We talk like this, for an hour or so. Nothing is really said, but I am secretly hoping that the world is listening to us. There must be sheep here, somewhere, and they will go home and tell their little sheep children about us. I also think about the nature of sound waves. That everything we say is receeding away from us, infinitely, and somewhere out there our words are being rendered into an alien language for a baby's bedtime story. I'm wondering why the greatest thing I hope for in life is to be the words that put someone to sleep.

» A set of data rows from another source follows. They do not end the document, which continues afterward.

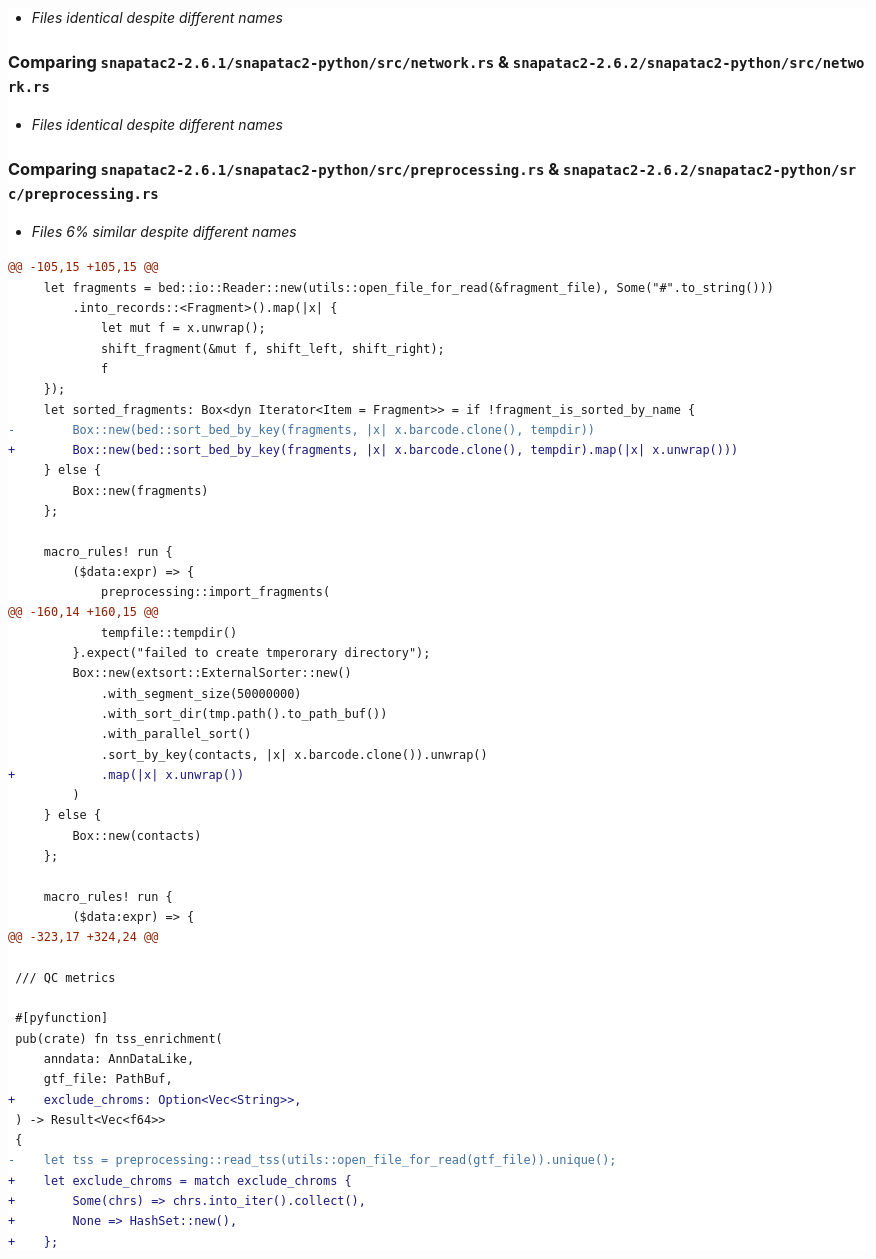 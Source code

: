 * *Files identical despite different names*

### Comparing `snapatac2-2.6.1/snapatac2-python/src/network.rs` & `snapatac2-2.6.2/snapatac2-python/src/network.rs`

 * *Files identical despite different names*

### Comparing `snapatac2-2.6.1/snapatac2-python/src/preprocessing.rs` & `snapatac2-2.6.2/snapatac2-python/src/preprocessing.rs`

 * *Files 6% similar despite different names*

```diff
@@ -105,15 +105,15 @@
     let fragments = bed::io::Reader::new(utils::open_file_for_read(&fragment_file), Some("#".to_string()))
         .into_records::<Fragment>().map(|x| {
             let mut f = x.unwrap();
             shift_fragment(&mut f, shift_left, shift_right);
             f
     });
     let sorted_fragments: Box<dyn Iterator<Item = Fragment>> = if !fragment_is_sorted_by_name {
-        Box::new(bed::sort_bed_by_key(fragments, |x| x.barcode.clone(), tempdir))
+        Box::new(bed::sort_bed_by_key(fragments, |x| x.barcode.clone(), tempdir).map(|x| x.unwrap()))
     } else {
         Box::new(fragments)
     };
 
     macro_rules! run {
         ($data:expr) => {
             preprocessing::import_fragments(
@@ -160,14 +160,15 @@
             tempfile::tempdir()
         }.expect("failed to create tmperorary directory");
         Box::new(extsort::ExternalSorter::new()
             .with_segment_size(50000000)
             .with_sort_dir(tmp.path().to_path_buf())
             .with_parallel_sort()
             .sort_by_key(contacts, |x| x.barcode.clone()).unwrap()
+            .map(|x| x.unwrap())
         )
     } else {
         Box::new(contacts)
     };
 
     macro_rules! run {
         ($data:expr) => {
@@ -323,17 +324,24 @@
 
 /// QC metrics
 
 #[pyfunction]
 pub(crate) fn tss_enrichment(
     anndata: AnnDataLike,
     gtf_file: PathBuf,
+    exclude_chroms: Option<Vec<String>>,
 ) -> Result<Vec<f64>>
 {
-    let tss = preprocessing::read_tss(utils::open_file_for_read(gtf_file)).unique();
+    let exclude_chroms = match exclude_chroms {
+        Some(chrs) => chrs.into_iter().collect(),
+        None => HashSet::new(), 
+    };
```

We stop. It is very late now. The house I'd hoped to get to has not appeared. Though if we ended up going south instead of north, we've only added another day onto our trip. I'm not really concerned though, which is unusual for me. It is warm out, the bugs are singing lullibies. It is dark enough to be private, yet not so dark as to be frightening. We walk off the path, and sit down in the cavity left by the massive root structure of an old-man of a fallen tree. Sarah pulls out her sleeping bag, and I lie down in the grass nearby, and stare up. It is itchy, but I'm oddly not bothered. Not bothered anymore by much. I don't plan to sleep, not for a while. I want to hear Sarah sleeping. I've decided that I want my thoughts to become a bedtime story to her, and I begin to tell them to her, in no real order.
I wanted my words to be a christmas present, boxed and beautiful. Or a chocolate bar. Or something. They come out jambled, as I fall in and out of meter, gesturing at the sky and making grand generalizations. I tell her about my childhood on the farm. About the way my uncle, reaching for a rope in the hay loft, fell and broke his neck three summers back. It was the first time I'd seen a dead body. I tell her about moving to the city. The brick and stone, and my initial fascination at the way things could always be in motion. After a time, she comes to lie next to me, wordlessly, and places her head on my chest.
I am no more now than I have ever been, but I am tied off at the end. I am not in danger of fraying. I won't sleep tonight. I will run through the house, switching off the lights and straightening all of the picture frames, while Sarah is sleeping. This is something I will defend to the death. I will fight off the wolves and gypsies and try my best not to wake her with the slashing motions of my right arm. I am feeling like no one has ever deserved more to rest, and that I will give my life so that she will have it. I kiss, softly, the top of her head. The sheep watch quiety, and hold their children close. This is what it's like to be at rest.